Allegedly fronted by a known global player in match fixing, Rak Perumal, the scandal saw the national team travelling on several occasions to Asia and playing matches mostly in Malaysia that were fixed and resulted in Zimbabwe falling in the Fifa world rankings.

Not only did it suck in players, administrators and perhaps most distressing for the game was the alleged involvement of a sports journalist who was eventually banned.

A few years later, local football again fell prey to match fixing when administrators and referees were implicated in what became infamously known as Centralgate.

As Zimbabwean football battles to survive a Fifa ban from football activities after the Sports and Recreation Commission suspended the board and replaced it with a restructuring committee, football fans in the country wonder if indeed Zimbabwe is fated to struggle to grow the game.

Memories of the damaging match fixing scandals will forever haunt local football as will the Fifa ban.

While many acknowledge that the Zifa board made some errors during its tenure, some more damaging than others, purists of the game believe it should have been left to enshrined statutes to rid football of any and all bad apples.

These voices have refused to accept the SRC’s insistence that its decision to suspend the board was well founded.

Today as the crisis continues to unfold, the two sides of the fence have been having at it on available media platforms including main stream media and social media.

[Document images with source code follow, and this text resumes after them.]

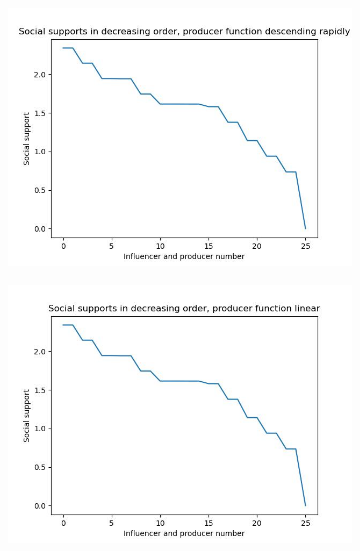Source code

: \documentclass[11pt, letterpaper]{article}
\begin{document}
\begin{figure}[h]
    \centering
\begin{adjustbox}{max width=1.5\textwidth,center}
    \begin{subfigure}[b]{0.45\textwidth}
        \includegraphics[width=\linewidth]{"figures/g/descending rapidly_supps.jpg"}
    \end{subfigure}
    \begin{subfigure}[b]{0.45\textwidth}
        \includegraphics[width=\linewidth]{"figures/g/linear_supps.jpg"}
    \end{subfigure}
    \begin{subfigure}[b]{0.45\textwidth}

\end{subfigure}
\end{adjustbox}
\end{figure}
\end{document}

And as the battle rages on, some of the conspirators involved in the two most damning scandals to hit the shores of this country have also become bit players in the Zifa-SRC-Fifa saga.

Depending on which side of the fence one has chosen to sit on, barbs are being thrown around with reckless abandon.

More profound is the ‘violence’ in the arguments being proffered and the subsequent personal attacks on persons seen as having been on the side of the suspended board, or seeking a middle of the road solution.

But what is clear as day to any and all neutrals in this fascinating power play, it must be remembered that none of the game’s antagonists actually own this ‘thing’ called football.

They cannot continue to posture while the real owners of the game: the players and their fans wallow in misery and stand unknowing of what tomorrow holds for their beloved sport.

MPs have voiced their views not just in Parliament but reportedly in closed meetings with key actors in local sport, all in an effort to find middle ground.

But yet no one whose opinions are premised for the good of the game has had the good sense to seek the counsel from players and their fans.

It’s no longer about who is right or wrong.

It’s now a question of who shouts the loudest, who wants to throw mud at any perceived antagonist, while soccer players and fans watch on the side-lines.